• STORED DATA:

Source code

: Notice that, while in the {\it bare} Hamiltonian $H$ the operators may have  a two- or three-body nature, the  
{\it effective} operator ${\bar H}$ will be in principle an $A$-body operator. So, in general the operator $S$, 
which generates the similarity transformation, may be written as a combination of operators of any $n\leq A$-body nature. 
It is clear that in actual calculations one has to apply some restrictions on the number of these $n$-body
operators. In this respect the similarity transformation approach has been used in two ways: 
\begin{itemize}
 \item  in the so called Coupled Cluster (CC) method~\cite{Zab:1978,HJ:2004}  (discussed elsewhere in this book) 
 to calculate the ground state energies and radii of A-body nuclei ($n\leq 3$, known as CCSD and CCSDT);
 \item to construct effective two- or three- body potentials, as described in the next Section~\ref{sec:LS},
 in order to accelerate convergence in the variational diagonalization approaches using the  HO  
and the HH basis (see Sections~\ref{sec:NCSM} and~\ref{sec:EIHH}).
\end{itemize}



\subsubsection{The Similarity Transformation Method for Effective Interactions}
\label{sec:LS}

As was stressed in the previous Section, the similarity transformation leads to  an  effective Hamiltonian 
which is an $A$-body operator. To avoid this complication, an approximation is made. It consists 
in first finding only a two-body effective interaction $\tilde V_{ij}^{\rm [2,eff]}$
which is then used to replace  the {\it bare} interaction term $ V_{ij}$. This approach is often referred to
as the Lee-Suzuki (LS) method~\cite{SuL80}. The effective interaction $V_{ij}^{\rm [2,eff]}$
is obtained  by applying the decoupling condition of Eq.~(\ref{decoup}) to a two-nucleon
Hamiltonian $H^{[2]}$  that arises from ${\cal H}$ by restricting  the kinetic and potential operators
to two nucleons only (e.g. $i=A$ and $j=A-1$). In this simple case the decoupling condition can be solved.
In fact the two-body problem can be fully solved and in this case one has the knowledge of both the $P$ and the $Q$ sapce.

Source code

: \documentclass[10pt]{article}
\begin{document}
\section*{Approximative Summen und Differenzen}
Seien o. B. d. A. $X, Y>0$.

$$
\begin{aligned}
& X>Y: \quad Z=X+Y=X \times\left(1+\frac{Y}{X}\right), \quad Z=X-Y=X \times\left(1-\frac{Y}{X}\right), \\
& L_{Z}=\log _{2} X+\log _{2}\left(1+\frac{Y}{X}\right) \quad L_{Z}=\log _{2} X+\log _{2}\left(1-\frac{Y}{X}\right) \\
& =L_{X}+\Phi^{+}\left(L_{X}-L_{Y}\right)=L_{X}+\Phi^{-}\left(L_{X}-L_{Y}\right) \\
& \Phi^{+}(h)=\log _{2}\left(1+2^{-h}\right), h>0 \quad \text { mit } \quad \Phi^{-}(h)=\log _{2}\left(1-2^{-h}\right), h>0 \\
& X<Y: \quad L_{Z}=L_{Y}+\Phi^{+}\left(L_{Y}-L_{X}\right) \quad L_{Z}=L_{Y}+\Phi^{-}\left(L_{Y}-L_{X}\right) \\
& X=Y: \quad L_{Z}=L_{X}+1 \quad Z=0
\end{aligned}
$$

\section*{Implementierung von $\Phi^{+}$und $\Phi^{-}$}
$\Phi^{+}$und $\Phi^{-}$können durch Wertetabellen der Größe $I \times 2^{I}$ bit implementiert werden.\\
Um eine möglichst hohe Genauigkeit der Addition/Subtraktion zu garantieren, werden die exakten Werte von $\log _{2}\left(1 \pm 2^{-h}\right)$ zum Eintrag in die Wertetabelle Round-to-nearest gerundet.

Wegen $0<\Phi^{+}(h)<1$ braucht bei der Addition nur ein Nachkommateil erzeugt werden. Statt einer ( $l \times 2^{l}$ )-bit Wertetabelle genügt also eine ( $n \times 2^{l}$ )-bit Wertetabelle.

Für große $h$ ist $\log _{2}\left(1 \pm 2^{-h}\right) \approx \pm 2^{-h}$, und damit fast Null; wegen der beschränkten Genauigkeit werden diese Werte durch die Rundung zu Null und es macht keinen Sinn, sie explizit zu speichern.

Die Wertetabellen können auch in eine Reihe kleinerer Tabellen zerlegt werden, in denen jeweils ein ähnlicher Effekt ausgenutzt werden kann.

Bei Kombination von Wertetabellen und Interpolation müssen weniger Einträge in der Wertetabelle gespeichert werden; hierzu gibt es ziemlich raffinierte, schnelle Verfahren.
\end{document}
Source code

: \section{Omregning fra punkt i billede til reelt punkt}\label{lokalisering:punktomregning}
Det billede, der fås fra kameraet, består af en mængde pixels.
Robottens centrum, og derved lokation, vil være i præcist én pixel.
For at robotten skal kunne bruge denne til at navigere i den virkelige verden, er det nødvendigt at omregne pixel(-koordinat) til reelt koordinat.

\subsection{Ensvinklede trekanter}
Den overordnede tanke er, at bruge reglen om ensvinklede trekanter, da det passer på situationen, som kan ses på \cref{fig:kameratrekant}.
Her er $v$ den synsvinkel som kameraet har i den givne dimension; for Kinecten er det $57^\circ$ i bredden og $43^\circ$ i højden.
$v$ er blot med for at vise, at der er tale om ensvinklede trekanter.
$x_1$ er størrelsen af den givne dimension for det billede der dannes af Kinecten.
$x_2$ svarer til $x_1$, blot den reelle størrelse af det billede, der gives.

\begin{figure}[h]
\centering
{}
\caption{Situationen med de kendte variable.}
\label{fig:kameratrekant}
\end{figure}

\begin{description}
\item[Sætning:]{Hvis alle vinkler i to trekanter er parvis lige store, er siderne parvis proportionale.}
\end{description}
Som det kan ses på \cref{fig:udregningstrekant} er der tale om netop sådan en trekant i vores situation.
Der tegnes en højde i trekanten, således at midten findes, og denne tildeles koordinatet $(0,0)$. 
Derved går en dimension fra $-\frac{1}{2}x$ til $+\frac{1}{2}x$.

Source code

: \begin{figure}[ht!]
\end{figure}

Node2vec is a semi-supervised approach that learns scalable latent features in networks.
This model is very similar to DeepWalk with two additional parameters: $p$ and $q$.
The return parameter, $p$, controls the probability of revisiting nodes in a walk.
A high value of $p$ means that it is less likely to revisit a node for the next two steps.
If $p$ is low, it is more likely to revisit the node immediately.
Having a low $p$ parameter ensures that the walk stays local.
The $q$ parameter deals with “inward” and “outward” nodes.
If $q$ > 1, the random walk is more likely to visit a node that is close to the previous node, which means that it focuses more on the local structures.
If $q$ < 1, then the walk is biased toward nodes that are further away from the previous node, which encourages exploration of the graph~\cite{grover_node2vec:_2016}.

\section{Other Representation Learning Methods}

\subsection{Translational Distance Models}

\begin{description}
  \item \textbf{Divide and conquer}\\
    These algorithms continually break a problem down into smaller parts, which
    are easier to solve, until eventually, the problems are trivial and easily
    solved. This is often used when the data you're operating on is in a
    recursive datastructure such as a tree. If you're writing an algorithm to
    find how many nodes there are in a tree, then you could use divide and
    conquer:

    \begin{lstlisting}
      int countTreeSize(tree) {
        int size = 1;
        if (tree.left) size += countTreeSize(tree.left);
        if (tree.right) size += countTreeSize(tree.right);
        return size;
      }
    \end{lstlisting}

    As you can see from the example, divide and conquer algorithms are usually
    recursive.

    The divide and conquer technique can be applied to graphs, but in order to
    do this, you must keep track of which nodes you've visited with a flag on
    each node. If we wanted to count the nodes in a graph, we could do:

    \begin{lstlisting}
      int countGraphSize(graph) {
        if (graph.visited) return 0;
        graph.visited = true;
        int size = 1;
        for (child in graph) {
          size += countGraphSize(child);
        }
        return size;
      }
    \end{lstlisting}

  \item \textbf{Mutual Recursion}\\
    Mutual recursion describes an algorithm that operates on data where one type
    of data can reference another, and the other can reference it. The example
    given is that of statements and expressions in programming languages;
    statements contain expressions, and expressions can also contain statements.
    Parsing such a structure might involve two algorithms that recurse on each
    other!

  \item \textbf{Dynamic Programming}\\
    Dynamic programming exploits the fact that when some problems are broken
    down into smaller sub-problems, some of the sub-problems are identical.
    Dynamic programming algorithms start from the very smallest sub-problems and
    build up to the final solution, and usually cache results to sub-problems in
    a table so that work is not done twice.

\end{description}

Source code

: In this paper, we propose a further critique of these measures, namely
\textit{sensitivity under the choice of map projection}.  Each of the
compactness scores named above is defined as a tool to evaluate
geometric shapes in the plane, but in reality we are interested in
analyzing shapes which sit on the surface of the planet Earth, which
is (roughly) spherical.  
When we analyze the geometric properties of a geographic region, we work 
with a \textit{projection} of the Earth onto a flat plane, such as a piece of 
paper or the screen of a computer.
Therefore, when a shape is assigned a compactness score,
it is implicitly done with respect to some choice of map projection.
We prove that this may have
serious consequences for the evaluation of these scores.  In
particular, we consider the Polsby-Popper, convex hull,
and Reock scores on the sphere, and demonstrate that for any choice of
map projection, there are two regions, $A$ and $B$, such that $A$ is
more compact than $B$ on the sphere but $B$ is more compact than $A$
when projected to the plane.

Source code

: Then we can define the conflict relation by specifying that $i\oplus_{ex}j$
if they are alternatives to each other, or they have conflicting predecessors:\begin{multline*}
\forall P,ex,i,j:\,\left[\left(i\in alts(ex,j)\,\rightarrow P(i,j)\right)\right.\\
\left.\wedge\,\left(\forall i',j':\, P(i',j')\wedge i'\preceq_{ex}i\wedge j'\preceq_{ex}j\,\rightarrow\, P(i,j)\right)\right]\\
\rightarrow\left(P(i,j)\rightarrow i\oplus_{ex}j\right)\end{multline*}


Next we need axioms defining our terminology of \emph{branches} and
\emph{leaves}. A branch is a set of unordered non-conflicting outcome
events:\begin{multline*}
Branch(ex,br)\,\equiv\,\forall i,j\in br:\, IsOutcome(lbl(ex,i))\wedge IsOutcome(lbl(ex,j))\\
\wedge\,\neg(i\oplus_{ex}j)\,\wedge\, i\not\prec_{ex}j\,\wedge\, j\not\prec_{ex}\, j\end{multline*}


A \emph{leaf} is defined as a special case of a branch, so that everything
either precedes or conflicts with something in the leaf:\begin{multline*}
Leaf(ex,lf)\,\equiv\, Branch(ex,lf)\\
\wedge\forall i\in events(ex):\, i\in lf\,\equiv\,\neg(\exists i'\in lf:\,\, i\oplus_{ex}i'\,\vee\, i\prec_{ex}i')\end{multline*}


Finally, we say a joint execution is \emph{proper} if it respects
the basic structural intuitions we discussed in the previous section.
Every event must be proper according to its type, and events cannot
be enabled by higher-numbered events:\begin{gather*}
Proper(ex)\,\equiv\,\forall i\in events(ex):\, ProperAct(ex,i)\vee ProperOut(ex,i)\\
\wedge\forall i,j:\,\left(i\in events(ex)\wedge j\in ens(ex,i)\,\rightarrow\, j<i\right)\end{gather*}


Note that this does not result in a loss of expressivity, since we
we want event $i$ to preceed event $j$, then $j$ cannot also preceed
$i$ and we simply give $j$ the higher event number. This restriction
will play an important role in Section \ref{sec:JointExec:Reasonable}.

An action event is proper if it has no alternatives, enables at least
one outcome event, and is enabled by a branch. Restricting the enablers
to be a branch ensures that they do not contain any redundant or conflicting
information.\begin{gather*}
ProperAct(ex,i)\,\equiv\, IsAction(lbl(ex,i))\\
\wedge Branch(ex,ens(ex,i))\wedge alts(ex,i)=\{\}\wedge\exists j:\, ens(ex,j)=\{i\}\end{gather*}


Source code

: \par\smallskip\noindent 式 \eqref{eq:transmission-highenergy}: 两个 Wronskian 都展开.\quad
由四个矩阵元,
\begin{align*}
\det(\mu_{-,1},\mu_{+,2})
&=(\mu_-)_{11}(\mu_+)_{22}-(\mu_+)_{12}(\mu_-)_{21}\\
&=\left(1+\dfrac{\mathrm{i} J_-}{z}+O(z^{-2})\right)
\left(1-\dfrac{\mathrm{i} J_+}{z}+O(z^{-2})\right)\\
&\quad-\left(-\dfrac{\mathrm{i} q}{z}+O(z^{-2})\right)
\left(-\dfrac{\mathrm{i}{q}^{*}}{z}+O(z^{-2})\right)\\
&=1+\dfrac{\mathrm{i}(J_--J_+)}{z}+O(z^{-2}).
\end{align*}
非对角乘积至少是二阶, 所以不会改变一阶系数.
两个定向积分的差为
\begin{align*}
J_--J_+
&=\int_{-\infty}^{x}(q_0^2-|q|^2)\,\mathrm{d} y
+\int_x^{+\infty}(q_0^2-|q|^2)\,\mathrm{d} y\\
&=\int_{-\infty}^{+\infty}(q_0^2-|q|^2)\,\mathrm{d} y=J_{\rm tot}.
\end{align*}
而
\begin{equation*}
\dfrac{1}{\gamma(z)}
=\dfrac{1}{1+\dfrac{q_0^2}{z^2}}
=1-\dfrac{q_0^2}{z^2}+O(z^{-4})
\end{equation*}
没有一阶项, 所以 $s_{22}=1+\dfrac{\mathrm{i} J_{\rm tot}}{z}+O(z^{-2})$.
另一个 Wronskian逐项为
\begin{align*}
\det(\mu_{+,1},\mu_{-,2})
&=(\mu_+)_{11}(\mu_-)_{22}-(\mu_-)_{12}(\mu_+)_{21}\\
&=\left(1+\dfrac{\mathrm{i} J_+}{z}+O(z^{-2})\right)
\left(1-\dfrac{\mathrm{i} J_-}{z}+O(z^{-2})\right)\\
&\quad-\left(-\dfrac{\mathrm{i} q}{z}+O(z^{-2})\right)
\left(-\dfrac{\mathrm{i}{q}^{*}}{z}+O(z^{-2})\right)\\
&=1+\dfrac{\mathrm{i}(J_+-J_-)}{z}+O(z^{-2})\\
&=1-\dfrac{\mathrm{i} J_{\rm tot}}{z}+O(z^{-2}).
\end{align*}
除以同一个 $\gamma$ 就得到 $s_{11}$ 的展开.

• WHAT IS NEEDED:
Please return a copy of each line in the entries that has the string "ProperAct".

• EXERCISE OUTPUT:
Proper(ex)\,\equiv\,\forall i\in events(ex):\, ProperAct(ex,i)\vee ProperOut(ex,i)\\
ProperAct(ex,i)\,\equiv\, IsAction(lbl(ex,i))\\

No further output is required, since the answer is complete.